<<<<

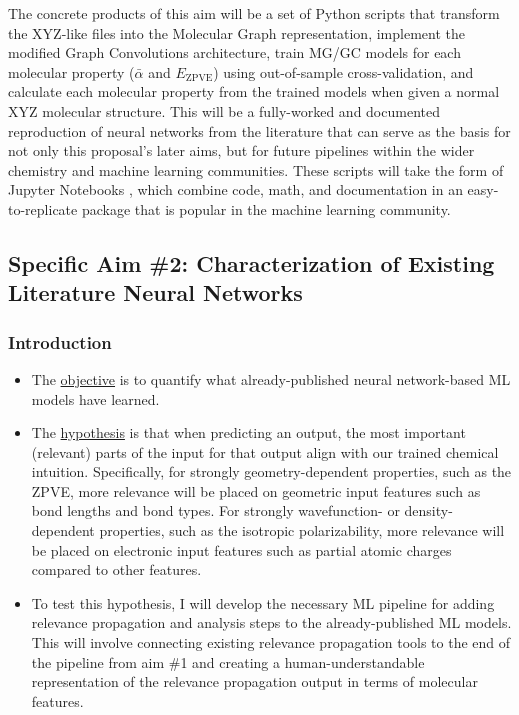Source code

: \documentclass[12pt]{article}
\begin{document}
The concrete products of this aim will be a set of Python scripts that transform the XYZ-like files into the Molecular Graph representation, implement the modified Graph Convolutions architecture, train MG/GC models for each molecular property (\(\bar{\alpha}\) and \(E_\text{ZPVE}\)) using out-of-sample cross-validation, and calculate each molecular property from the trained models when given a normal XYZ molecular structure. This will be a fully-worked and documented reproduction of neural networks from the literature that can serve as the basis for not only this proposal's later aims, but for future pipelines within the wider chemistry and machine learning communities. These scripts will take the form of Jupyter Notebooks \cite{jupyter,PER-GRA:2007}, which combine code, math, and documentation in an easy-to-replicate package that is popular in the machine learning community.

\subsection{Specific Aim \#2: Characterization of Existing Literature Neural Networks}
\label{sec:orge8097c0}

\subsubsection{Introduction}
\label{sec:orgde5013a}

\begin{itemize}
\item The \uline{objective} is to quantify what already-published neural network-based ML models have learned.

\item The \uline{hypothesis} is that when predicting an output, the most important (relevant) parts of the input for that output align with our trained chemical intuition. Specifically, for strongly geometry-dependent properties, such as the ZPVE, more relevance will be placed on geometric input features such as bond lengths and bond types. For strongly wavefunction- or density-dependent properties, such as the isotropic polarizability, more relevance will be placed on electronic input features such as partial atomic charges compared to other features.

\item To test this hypothesis, I will develop the necessary ML pipeline for adding relevance propagation and analysis steps to the already-published ML models. This will involve connecting existing relevance propagation tools \cite{JMLR:v17:15-618,github:lrp,github:lrp_tf,github:lrp_tf2} to the end of the pipeline from aim \#1 and creating a human-understandable representation of the relevance propagation output in terms of molecular features.
\end{itemize}
\end{document}
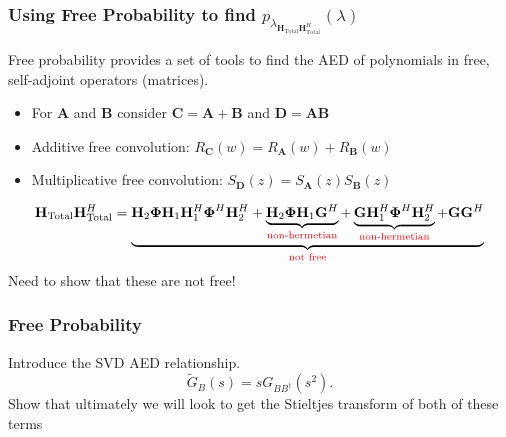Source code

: \documentclass[10pt,tgadventor, onlymath]{beamer}
\begin{document}
\begin{frame}
\frametitle{Using Free Probability to find $p_{\lambda_{\mathbf{H}_{\text{Total}}\mathbf{H}_{\text{Total}}^H}}(\lambda)$}
Free probability provides a set of tools to find the AED of polynomials in free, self-adjoint operators (matrices).

\begin{itemize}
\item 
	For $\mathbf{A}$ and $\textbf{B}$ consider $\mathbf{C} = \mathbf{A} + \textbf{B}$ and $\mathbf{D} = \mathbf{A}\textbf{B}$
\item 
	Additive free convolution: $R_{\mathbf{C}}(w) = R_{\mathbf{A}}(w) + R_{\mathbf{B}}(w)$
\item 
	Multiplicative free convolution: $S_{\mathbf{D}}(z) = S_{\mathbf{A}}(z)S_{\mathbf{B}}(z)$
\end{itemize}

\begin{equation*}
\mathbf{H}_{\text{Total}}\mathbf{H}_{\text{Total}}^H 
= 
\underbrace{
\mathbf{H}_{2}\boldsymbol{\Phi}\mathbf{H}_{1}\mathbf{H}_{1}^H\boldsymbol{\Phi}^H\mathbf{H}_{2}^H +
\underbrace{\mathbf{H}_{2}\boldsymbol{\Phi}\mathbf{H}_{1}\mathbf{G}^H}_{\color{red}{\text{non-hermetian}}}+
\underbrace{\mathbf{G}\mathbf{H}_{1}^H\boldsymbol{\Phi}^H\mathbf{H}_{2}^H}_{\color{red}{\text{non-hermetian}}}+
\mathbf{G}\mathbf{G}^H
}_
{\color{red}{\text{not free}}}
\end{equation*}
Need to show that these are not free!
\end{frame}

\begin{frame}
\frametitle{Free Probability}
Introduce the SVD AED relationship.
\begin{equation}\label{svd_aed_property}
\tilde{G}_{B}(s) = sG_{BB^{\dagger}}(s^2).
\end{equation}
Show that ultimately we will look to get the Stieltjes transform of both of these terms
\end{frame}
\end{document}
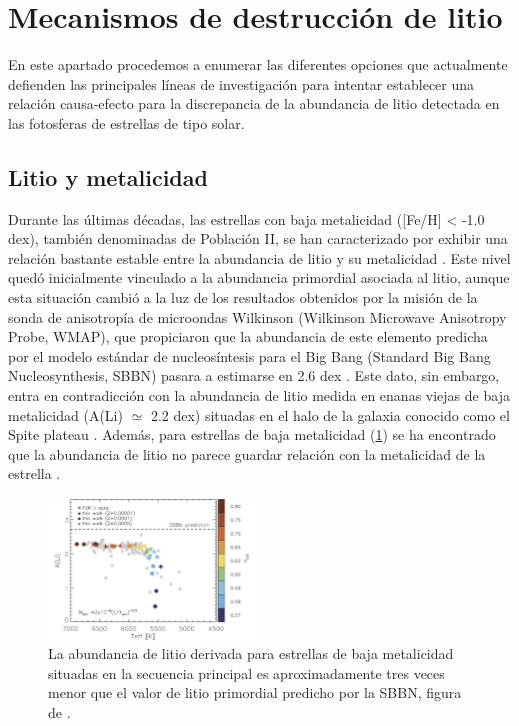 \section{Mecanismos de destrucción de litio}
En este apartado procedemos a enumerar las diferentes opciones que actualmente defienden las principales líneas de investigación para intentar establecer una relación causa-efecto para la discrepancia de la abundancia de litio detectada en las fotosferas de estrellas de tipo solar.\par

\subsection{Litio y metalicidad}
Durante las últimas décadas, las estrellas con baja metalicidad ([Fe/H] < -1.0 dex), también denominadas de Población II, se han caracterizado por exhibir una relación bastante estable entre la abundancia de litio y su metalicidad \citep{Guiglion2016}. Este nivel quedó inicialmente vinculado a la abundancia primordial asociada al litio, aunque esta situación cambió a la luz de los resultados obtenidos por la misión de la sonda de anisotropía de microondas Wilkinson (Wilkinson Microwave Anisotropy Probe, WMAP), que propiciaron que la abundancia de este elemento predicha por el modelo estándar de nucleosíntesis para el Big Bang (Standard Big Bang Nucleosynthesis, SBBN) pasara a estimarse en 2.6 dex \citep{Spergel2003}. Este dato, sin embargo, entra en contradicción con la abundancia de litio medida en enanas viejas de baja metalicidad  (A(Li) $\simeq$ 2.2 dex) situadas en el halo de la galaxia conocido como el Spite plateau \citep{Spite1982}. Además, para estrellas de baja metalicidad (\ref{fig:li_abundances_sbbn}) se ha encontrado que la abundancia de litio no parece guardar relación con la metalicidad de la estrella \citep{Fu2015}.\par


\begin{figure}
	\centering
	\includegraphics[width=0.5\textwidth]{img/tesis/li_abundances_sbbn.pdf}
	\caption{La abundancia de litio derivada para estrellas de baja metalicidad situadas en la secuencia principal es aproximadamente tres veces menor que el valor de litio primordial predicho por la SBBN, figura de \cite{Fu2015}.}
	\label{fig:li_abundances_sbbn}
\end{figure}

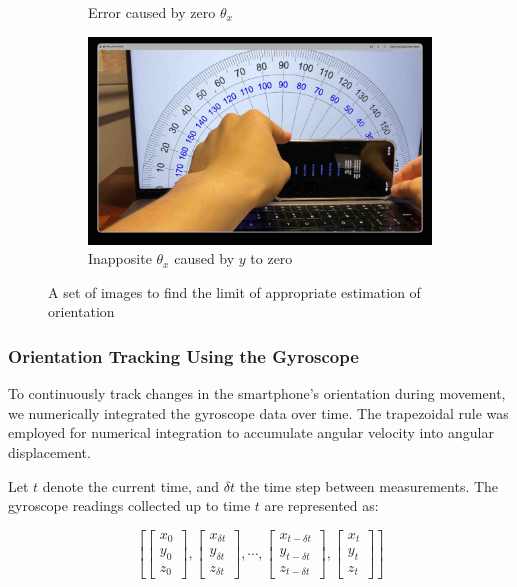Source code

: \documentclass{article}
\begin{document}
\begin{figure}[h]
\begin{subfigure}{0.5\textwidth}
        \caption{Error caused by zero $\theta_x$}
        \label{fig:2_1_3_3}
    \end{subfigure}
    \begin{subfigure}{0.5\textwidth}
        \includegraphics[width=\textwidth]{Images/2_1_3_4.jpg}
        \caption{Inapposite $\theta_x$ caused by $y$ to zero}
        \label{fig:2_1_3_4}
    \end{subfigure}
    \caption{A set of images to find the limit of appropriate estimation of orientation}
    \label{fig:valid_range_test}
\end{figure}


\subsubsection{Orientation Tracking Using the Gyroscope}

To continuously track changes in the smartphone’s orientation during movement, we numerically integrated the gyroscope data over time. The trapezoidal rule was employed for numerical integration to accumulate angular velocity into angular displacement.

Let $t$ denote the current time, and $\delta t$ the time step between measurements. The gyroscope readings collected up to time $t$ are represented as:

\[
\left[
\begin{bmatrix}x_0\\y_0\\z_0\end{bmatrix},
\begin{bmatrix}x_{\delta t}\\y_{\delta t}\\z_{\delta t} \end{bmatrix},
\cdots,
\begin{bmatrix}x_{t-\delta t}\\y_{t-\delta t}\\z_{t-\delta t} \end{bmatrix},
\begin{bmatrix}x_t\\y_t\\z_t \end{bmatrix}
\right]
\]
\end{document}
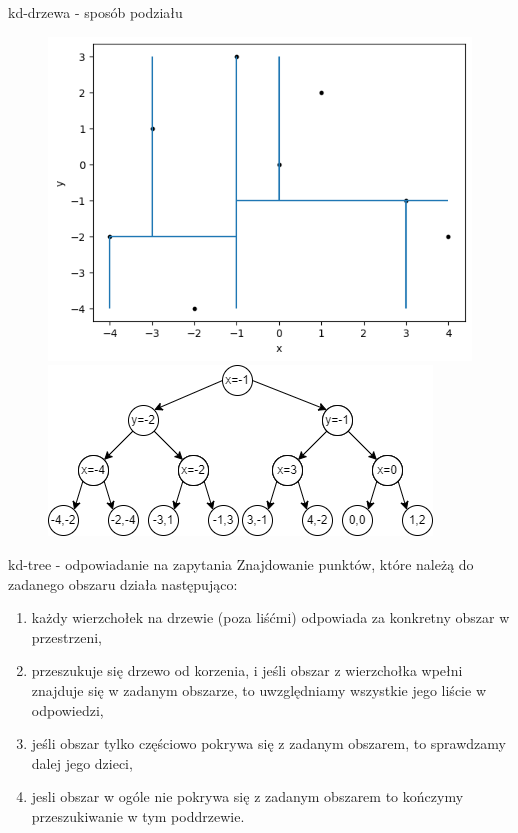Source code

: \documentclass[aspectratio=169,dvipsnames]{beamer}
\begin{document}
\begin{frame}{kd-drzewa - sposób podziału}
    \begin{figure}[H]
        \centering
          \begin{minipage}{0.5\textwidth}
            \centering
            \includegraphics[width=\linewidth]{images/plots/8.png}
          \end{minipage}%
          \begin{minipage}{0.5\textwidth}
            \centering
            \includegraphics[width=\linewidth]{images/trees/12.drawio.png}
          \end{minipage}
    \end{figure}
\end{frame}

\begin{frame}{kd-tree - odpowiadanie na zapytania}
    Znajdowanie punktów, które należą do zadanego obszaru działa następująco:
    \begin{enumerate}
        \item<2-> każdy wierzchołek na drzewie (poza liśćmi) odpowiada za konkretny obszar w przestrzeni,
        \item<3-> przeszukuje się drzewo od korzenia, i jeśli obszar z wierzchołka wpełni znajduje się w zadanym obszarze, to uwzględniamy wszystkie jego liście w odpowiedzi,
        \item<4-> jeśli obszar tylko częściowo pokrywa się z zadanym obszarem, to sprawdzamy dalej jego dzieci,
        \item<5-> jesli obszar w ogóle nie pokrywa się z zadanym obszarem to kończymy przeszukiwanie w tym poddrzewie.
    \end{enumerate}
\end{frame}
\end{document}
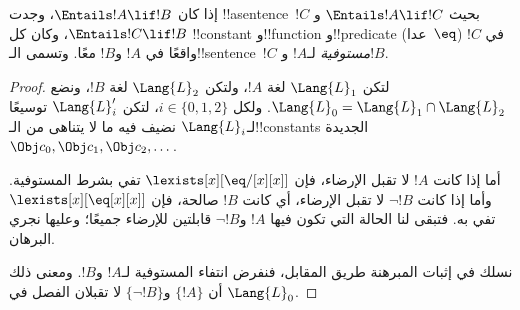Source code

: \documentclass[../../../include/open-logic-section]{subfiles}
\begin{document}


\begin{thm}
إذا كان $\Entails !A \lif !B$، وجدت !!a{sentence}~$!C$ بحيث
$\Entails !A \lif !C$ و$\Entails !C \lif !B$، وكان كل !!{constant}
و!!{function} و!!{predicate} (عدا~$\eq$) في $!C$ واقعًا في $!A$ و$!B$
معًا. وتسمى الـ!!{sentence}~$!C$ \emph{مستوفية} لـ$!A$ و$!B$.
\end{thm}

\begin{proof}
لتكن $\Lang{L}_1$ لغة $!A$، ولتكن $\Lang{L}_2$ لغة $!B$، ونضع
$\Lang{L}_0 = \Lang{L}_1 \cap \Lang{L}_2$. ولكل
$i \in \{0,1,2\}$، لتكن $\Lang{L}'_i$ توسيعًا لـ$\Lang{L}_i$ نضيف فيه
ما لا يتناهى من الـ!!{constant}s الجديدة
$\Obj c_0, \Obj c_1, \Obj c_2, \dots$.

أما إذا كانت $!A$ لا تقبل الإرضاء، فإن
$\lexists[x][\eq/[x][x]]$ تفي بشرط المستوفية. وأما إذا كانت $\lnot !B$ لا تقبل
الإرضاء، أي كانت $!B$ صالحة، فإن
$\lexists[x][\eq[x][x]]$ تفي به. فتبقى لنا الحالة التي تكون فيها $!A$
و$\lnot !B$ قابلتين للإرضاء جميعًا؛ وعليها نجري البرهان.

نسلك في إثبات المبرهنة طريق المقابل، فنفرض انتفاء المستوفية لـ$!A$
و$!B$. ومعنى ذلك أن $\{!A\}$ و$\{\lnot !B\}$ لا تقبلان
الفصل في $\Lang{L}_0$.


\end{proof}
\end{document}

>>>>

** What the exercise asks **
Could you repeat exactly the lines in the listing above from the one with "caused by zero" down to the one with "caused by $y$"? Include both of those lines.

** Exercise result **
        \caption{Error caused by zero $\theta_x$}
        \label{fig:2_1_3_3}
    \end{subfigure}
    \begin{subfigure}{0.5\textwidth}
        \includegraphics[width=\textwidth]{Images/2_1_3_4.jpg}
        \caption{Inapposite $\theta_x$ caused by $y$ to zero}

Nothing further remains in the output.